Premier Wen Jiabao blamed "imported" pressures, including high oil and commodity prices, for an inflation rate now stuck at 4.9 per cent, and significantly above the government's target of 4 per cent for this year, he said.
"Inflation is like a tiger. Once you let it out, it's very hard to cage again," Mr. Wen said in a news conference Monday after the closing of the National People's Congress, where delegates ratified a five-year plan that forms the basis for all economic and social planning policies.
China's relentless growth is adding pressure for officials coping with a host of economic challenges. Inflation is heating up, runaway real estate prices have many worried about an unsustainable bubble, and there's increasing discontent about the growing gap between rich and poor.

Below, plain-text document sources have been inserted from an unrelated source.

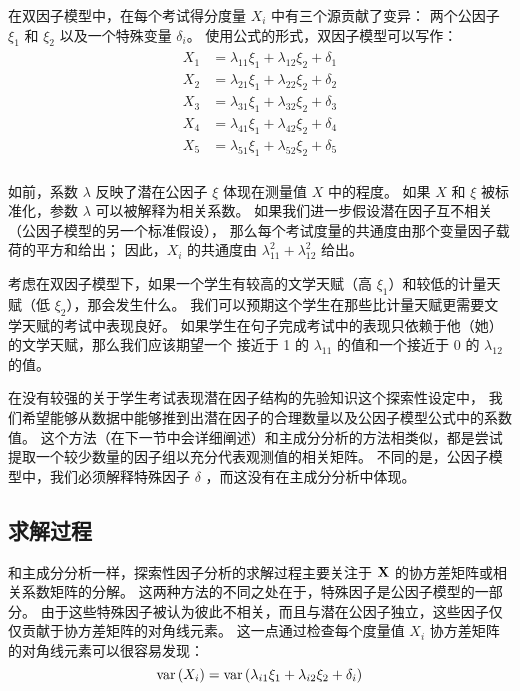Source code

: 在双因子模型中，在每个考试得分度量 $ X_i $ 中有三个源贡献了变异：
两个公因子 $ \xi_1 $ 和 $ \xi_2 $ 以及一个特殊变量 $ \delta_i $。
使用公式的形式，双因子模型可以写作：
\begin{align}
    \begin{split}
        X_1 & = \lambda_{11}\xi_1 + \lambda_{12}\xi_2 + \delta_1 \\
        X_2 & = \lambda_{21}\xi_1 + \lambda_{22}\xi_2 + \delta_2 \\
        X_3 & = \lambda_{31}\xi_1 + \lambda_{32}\xi_2 + \delta_3 \\
        X_4 & = \lambda_{41}\xi_1 + \lambda_{42}\xi_2 + \delta_4 \\
        X_5 & = \lambda_{51}\xi_1 + \lambda_{52}\xi_2 + \delta_5 \\
    \end{split}
\end{align}

如前，系数 $ \lambda $ 反映了潜在公因子 $ \xi $ 体现在测量值 $ X $ 中的程度。
如果 $ X $ 和 $ \xi $ 被标准化，参数 $ \lambda $ 可以被解释为相关系数。
如果我们进一步假设潜在因子互不相关（公因子模型的另一个标准假设），
那么每个考试度量的共通度由那个变量因子载荷的平方和给出；
因此，$ X_i $ 的共通度由 $ \lambda_{11}^2 + \lambda_{12}^2 $ 给出。

考虑在双因子模型下，如果一个学生有较高的文学天赋（高 $ \xi_1 $）和较低的计量天赋（低 $ \xi_2 $），那会发生什么。
我们可以预期这个学生在那些比计量天赋更需要文学天赋的考试中表现良好。
如果学生在句子完成考试中的表现只依赖于他（她）的文学天赋，那么我们应该期望一个
接近于 1 的 $ \lambda_{11} $ 的值和一个接近于 0 的 $ \lambda_{12} $ 的值。

在没有较强的关于学生考试表现潜在因子结构的先验知识这个探索性设定中，
我们希望能够从数据中能够推到出潜在因子的合理数量以及公因子模型公式中的系数值。
这个方法（在下一节中会详细阐述）和主成分分析的方法相类似，都是尝试提取一个较少数量的因子组以充分代表观测值的相关矩阵。
不同的是，公因子模型中，我们必须解释特殊因子 $ \delta $ ，而这没有在主成分分析中体现。

\subsection{求解过程}

和主成分分析一样，探索性因子分析的求解过程主要关注于 $ \mathbf{X} $ 的协方差矩阵或相关系数矩阵的分解。
这两种方法的不同之处在于，特殊因子是公因子模型的一部分。
由于这些特殊因子被认为彼此不相关，而且与潜在公因子独立，这些因子仅仅贡献于协方差矩阵的对角线元素。
这一点通过检查每个度量值 $ X_i $ 协方差矩阵的对角线元素可以很容易发现：
\begin{equation}
    \mathrm{var}\left({X_i}\right) = \mathrm{var}\left({\lambda_{i1}\xi_1 + \lambda_{i2}\xi_2 + \delta_i}\right)
\end{equation}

In its effort to tame inflation, the People's Bank raised interest rates three times between mid-October and mid-February, and analysts see more increases coming. Government has imposed price controls on some basic goods. Officials are also encouraging strict regulations limiting the number of property purchases per buyer, and granting the right to purchase only to those with appropriate residency permits or tax receipts, for fear speculators are driving the property market into a frenzy that's bound to crash.
Reserve requirements for banks have also seen a sharp increase in an effort to remove excess liquidity left over from the government's economic stimulus plan.
But so far, those measures have had little noticeable impact. Inflation in February stood at 4.9 per cent year-over-year, the same as the previous month. Economists say they expect further rate hikes this year, as much as 50 basis points. (A basis point is 1/100th of a percentage point.) The one-year lending rate is now 6.06 per cent and the one-year deposit rate is 3 per cent, notably below inflation.
Chinese officials are "on the right path," said Brian Jackson, a senior emerging-markets strategist with Royal Bank of Canada in Hong Kong. "Obviously the wild card is oil prices. If they keep on increasing, there is a risk inflation will stay higher for longer. There is no room for complacency on this."
At stake may well be the financial health of much of the world, owing to China's massive demand for imports. A significant slowdown in growth in China would lead to a correction in commodity prices and a drop in foreign investment, pushing many economies - including Canada's, according to one analysis - back into recession.
China's GDP growth target is 8 per cent this year, with an overall 7-per-cent target for the next five years. In the previous five years, from 2006 to 2011, China averaged 11.2-per-cent GDP growth.
"Growth of 7 per cent doesn't count as slow," Mr. Wen said. "We must fully exploit this opportunity to adjust the economy's structure and address the long-standing problems in China's economy of a lack of balance, poor co-ordination and unsustainability, so that economic development is adapted to our population, environment and resources."